After reading the document, the agents seized two computers, a printer, some documents and arrested Pham, leaving the house two hours later. The woman reports that she was in a state of shock during the frenzied phases of the police raid, so much so that she did not understand clearly what the charges against her husband are.

A few hours later another dissident writer wrote on his Facebook page that Pham Chi Thanh was arrested on the basis of article 117 of the Vietnamese Criminal Code, for having " for “producing, storing, and disseminating information and documents against the Vietnamese state". At the moment there are no independent confirmations or official statements by the judiciary about the charge.

Born in 1952, Pham Thanh has written a number of books and essays critical of Vietnam’s communist government and leaders, including a book self-published in 2019 harshly criticizing Communist Party General Secretary Nguyen Phu Trong.

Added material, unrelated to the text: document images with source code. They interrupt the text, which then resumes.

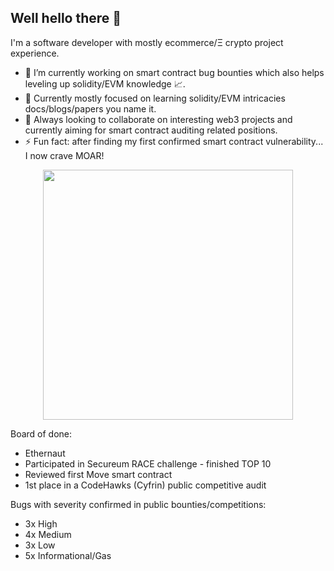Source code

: ## Well hello there 👋

I'm a software developer with mostly ecommerce/Ξ crypto project experience.

- 🔭 I’m currently working on smart contract bug bounties which also helps leveling up solidity/EVM knowledge 📈.
- 🌱 Currently mostly focused on learning solidity/EVM intricacies docs/blogs/papers you name it.
- 👯 Always looking to collaborate on interesting web3 projects and currently aiming for smart contract auditing related positions.
- ⚡ Fun fact: after finding my first confirmed smart contract vulnerability... I now crave MOAR!
  
<p align="center"><img src="https://github.com/user-attachments/assets/b93a77e9-f35d-4620-a5a3-f482adab97fb" width="400" height="400"></p>

Board of done:
- Ethernaut
- Participated in Secureum RACE challenge - finished TOP 10
- Reviewed first Move smart contract
- 1st place in a CodeHawks (Cyfrin) public competitive audit

Bugs with severity confirmed in public bounties/competitions:
- 3x High
- 4x Medium
- 3x Low
- 5x Informational/Gas

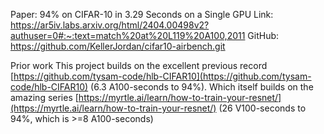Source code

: 
Paper: 94% on CIFAR-10 in 3.29 Seconds on a Single GPU
Link: https://ar5iv.labs.arxiv.org/html/2404.00498v2?authuser=0#:~:text=match%20at%20L119%20A100,2011
GitHub: https://github.com/KellerJordan/cifar10-airbench.git

Prior work
This project builds on the excellent previous record [https://github.com/tysam-code/hlb-CIFAR10](https://github.com/tysam-code/hlb-CIFAR10) (6.3 A100-seconds to 94%).
Which itself builds on the amazing series [https://myrtle.ai/learn/how-to-train-your-resnet/](https://myrtle.ai/learn/how-to-train-your-resnet/) (26 V100-seconds to 94%, which is >=8 A100-seconds)
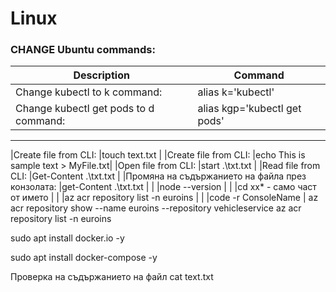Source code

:# **Linux**

### **CHANGE Ubuntu commands:**

|Description|Command|
|--|--|
|Change kubectl to k command:                   |alias k='kubectl'|
|Change kubectl get pods to d command:          |alias kgp='kubectl get pods'|

---

|Create file from CLI:                            |touch text.txt                       |
|Create file from CLI:                            |echo This is sample text > MyFile.txt|
|Open file from CLI:                              |start .\txt.txt                      |
|Read file from CLI:                              |Get-Content .\txt.txt                |
|Промяна на съдържанието на файла през конзолата: |get-Content .\txt.txt                |
|                                                 |node --version                       |
|                                                 |cd xx* - само част от името          |
|                                                 |az acr repository list -n euroins    |
|                                                 |code -r ConsoleName                  |
az acr repository show --name euroins --repository vehicleservice
az acr repository list -n euroins

sudo apt install docker.io -y

sudo apt install docker-compose -y


Проверка на съдържанието на файл
cat text.txt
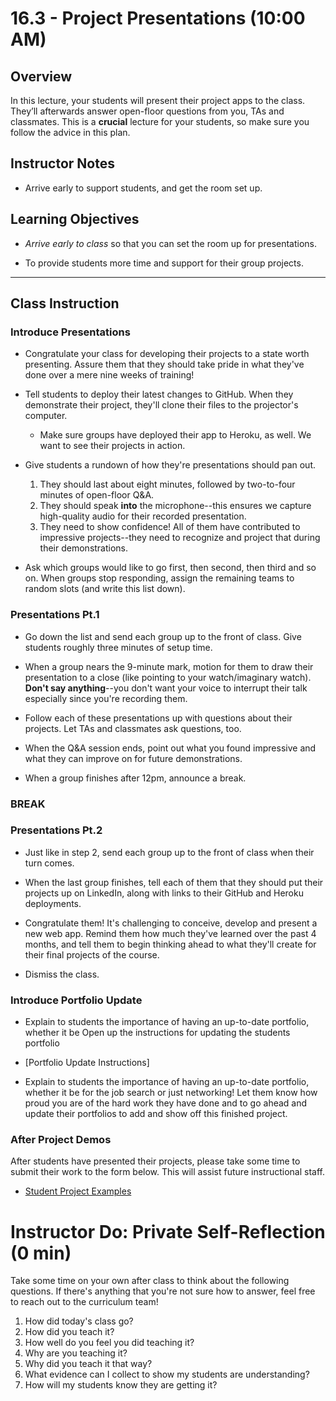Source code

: # 16.3 - Project Presentations (10:00 AM)

## Overview

In this lecture, your students will present their project apps to the class. They’ll afterwards answer open-floor questions from you, TAs and classmates. This is a **crucial** lecture for your students, so make sure you follow the advice in this plan.

## Instructor Notes

* Arrive early to support students, and get the room set up.

## Learning Objectives

* _Arrive early to class_ so that you can set the room up for presentations.

* To provide students more time and support for their group projects.

- - -

## Class Instruction

### Introduce Presentations

* Congratulate your class for developing their projects to a state worth presenting. Assure them that they should take pride in what they've done over a mere nine weeks of training!

* Tell students to deploy their latest changes to GitHub. When they demonstrate their project, they'll clone their files to the projector's computer.

  * Make sure groups have deployed their app to Heroku, as well. We want to see their projects in action.

* Give students a rundown of how they're presentations should pan out.

  1. They should last about eight minutes, followed by two-to-four minutes of open-floor Q&A.
  2. They should speak **into** the microphone--this ensures we capture high-quality audio for their recorded presentation.
  3. They need to show confidence! All of them have contributed to impressive projects--they need to recognize and project that during their demonstrations.

* Ask which groups would like to go first, then second, then third and so on. When groups stop responding, assign the remaining teams to random slots (and write this list down).

### Presentations Pt.1

* Go down the list and send each group up to the front of class. Give students roughly three minutes of setup time.

* When a group nears the 9-minute mark, motion for them to draw their presentation to a close (like pointing to your watch/imaginary watch). **Don't say anything**--you don't want your voice to interrupt their talk especially since you're recording them.

* Follow each of these presentations up with questions about their projects. Let TAs and classmates ask questions, too.

* When the Q&A session ends, point out what you found impressive and what they can improve on for future demonstrations.

* When a group finishes after 12pm, announce a break.

### BREAK

### Presentations Pt.2

* Just like in step 2, send each group up to the front of class when their turn comes. 

* When the last group finishes, tell each of them that they should put their projects up on LinkedIn, along with links to their GitHub and Heroku deployments.

* Congratulate them! It's challenging to conceive, develop and present a new web app. Remind them how much they've learned over the past 4 months, and tell them to begin thinking ahead to what they'll create for their final projects of the course.

* Dismiss the class.

### Introduce Portfolio Update

* Explain to students the importance of having an up-to-date portfolio, whether it be Open up the instructions for updating the students portfolio

* [Portfolio Update Instructions]

* Explain to students the importance of having an up-to-date portfolio, whether it be for the job search or just networking! Let them know how proud you are of the hard work they have done and to go ahead and update their portfolios to add and show off this finished project.

### After Project Demos

After students have presented their projects, please take some time to submit their work to the form below. This will assist future instructional staff. 

* [Student Project Examples](https://goo.gl/forms/d82FCYMGeRcrxruQ2)

# Instructor Do: Private Self-Reflection (0 min)

Take some time on your own after class to think about the following questions. If there's anything that you're not sure how to answer, feel free to reach out to the curriculum team!

1. How did today's class go?
2. How did you teach it?
3. How well do you feel you did teaching it?
4. Why are you teaching it?
5. Why did you teach it that way?
6. What evidence can I collect to show my students are understanding?
7. How will my students know they are getting it?

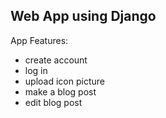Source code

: ## Web App using Django

App Features:

- create account
- log in
- upload icon picture
- make a blog post
- edit blog post
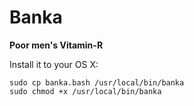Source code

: Banka
=====

**Poor men's Vitamin-R**


Install it to your OS X:

	sudo cp banka.bash /usr/local/bin/banka
	sudo chmod +x /usr/local/bin/banka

Dissent is not tolerated in Vietnam, and authorities routinely use a set of vague provisions in the penal code to detain dozens of writers, bloggers, and activists calling for greater freedoms in the one-party communist state. Estimates of the number of prisoners of conscience now held in Vietnam’s jails vary widely. New York-based Human Rights Watch has said that authorities held 138 political prisoners as of October 2019, while Defend the Defenders has suggested that at least 240 are in detention, with 36 convicted last year alone.